Registered with the Registrar of Newspapers for India under R.N.I 53640/91

Vol. XXX No. 8, August 16-31, 2020

Heritage Watch

Where Governors once resided

It was in 2008 that the High Court of Madras decreed that around 400 buildings of the city merited heritage status. A Heritage Conservation Committee was formed under the auspices of the CMDA and it was mandated to come out with an action plan to protect these structures. Bureaucracy managed to stifle all the noble intents in that judgement while on paper fulfilling every requirement in it. The entire HCC was populated with bureaucrats and those with Government affiliations. The Committee hardly ever met and after several delays managed to send out letters to the owners of the listed buildings, all of which stated that they could do nothing with the structures in their possession. Many were quite happy to oblige, for they could that way give up bare maintenance as well and wait for the buildings to collapse.

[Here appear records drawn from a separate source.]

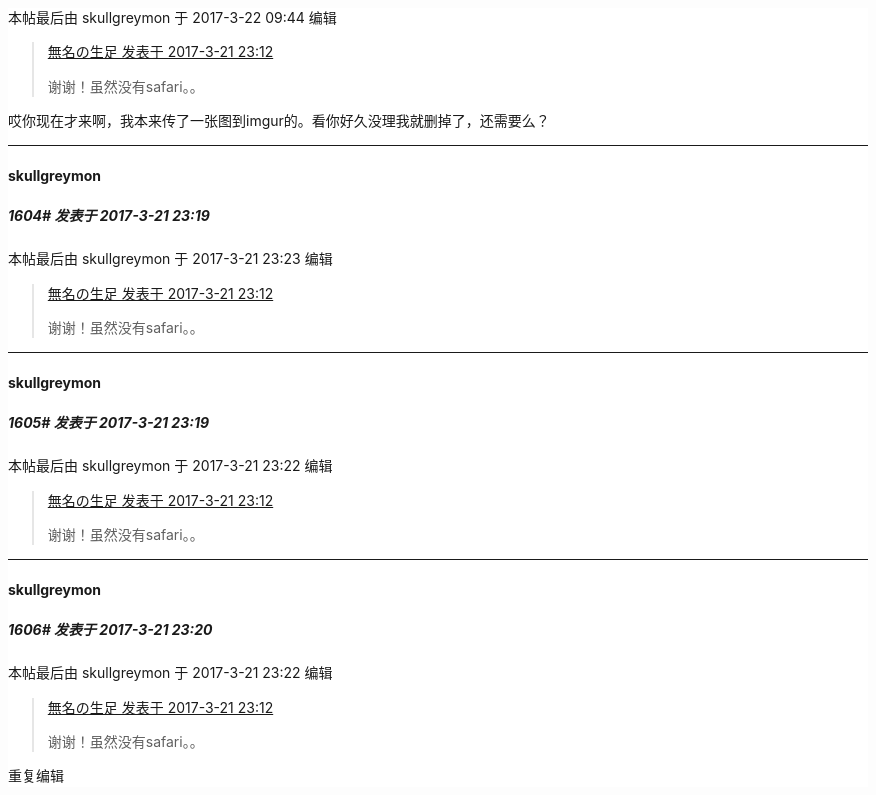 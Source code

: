  本帖最后由 skullgreymon 于 2017-3-22 09:44 编辑 
<blockquote><a href="httphttps://bbs.saraba1st.com/2b/forum.php?mod=redirect&amp;goto=findpost&amp;pid=35488869&amp;ptid=1365887" target="_blank">無名の生足 发表于 2017-3-21 23:12</a>

谢谢！虽然没有safari。。</blockquote>
哎你现在才来啊，我本来传了一张图到imgur的。看你好久没理我就删掉了，还需要么？








*****

####  skullgreymon  
##### 1604#       发表于 2017-3-21 23:19



 本帖最后由 skullgreymon 于 2017-3-21 23:23 编辑 
<blockquote><a href="httphttps://bbs.saraba1st.com/2b/forum.php?mod=redirect&amp;goto=findpost&amp;pid=35488869&amp;ptid=1365887" target="_blank">無名の生足 发表于 2017-3-21 23:12</a>

谢谢！虽然没有safari。。</blockquote>







*****

####  skullgreymon  
##### 1605#       发表于 2017-3-21 23:19



 本帖最后由 skullgreymon 于 2017-3-21 23:22 编辑 
<blockquote><a href="httphttps://bbs.saraba1st.com/2b/forum.php?mod=redirect&amp;goto=findpost&amp;pid=35488869&amp;ptid=1365887" target="_blank">無名の生足 发表于 2017-3-21 23:12</a>

谢谢！虽然没有safari。。</blockquote>







*****

####  skullgreymon  
##### 1606#       发表于 2017-3-21 23:20



 本帖最后由 skullgreymon 于 2017-3-21 23:22 编辑 
<blockquote><a href="httphttps://bbs.saraba1st.com/2b/forum.php?mod=redirect&amp;goto=findpost&amp;pid=35488869&amp;ptid=1365887" target="_blank">無名の生足 发表于 2017-3-21 23:12</a>

谢谢！虽然没有safari。。</blockquote>重复编辑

Government House, left and Banqueting Hall right, from a 19th Century
print.

The State Government had a bigger agenda. That was when the new Assembly cum Secretariat was being planned and in the Government Estate, which was the site, there were as many as six individual structures listed in the judgement. Five of these were demolished, leaving Rajaji (Banqueting) Hall the sole survivor. The biggest loss was of Government House, once the city residence of the Governors of Madras, later used as an MLAs hostel and finally with the police. A building that held within it over 250 years of Madras history, for it was acquired from the Madra family that owned it in the 1750s, it was quickly done away with. The new Secretariat did come up, but was used very briefly as such, for a succeeding Government changed it into a hospital.

Most ironically, the High Court judgement classified Government House under grade 1 – of national importance and a prime landmark. But what do you do when the Government drives the bulldozer?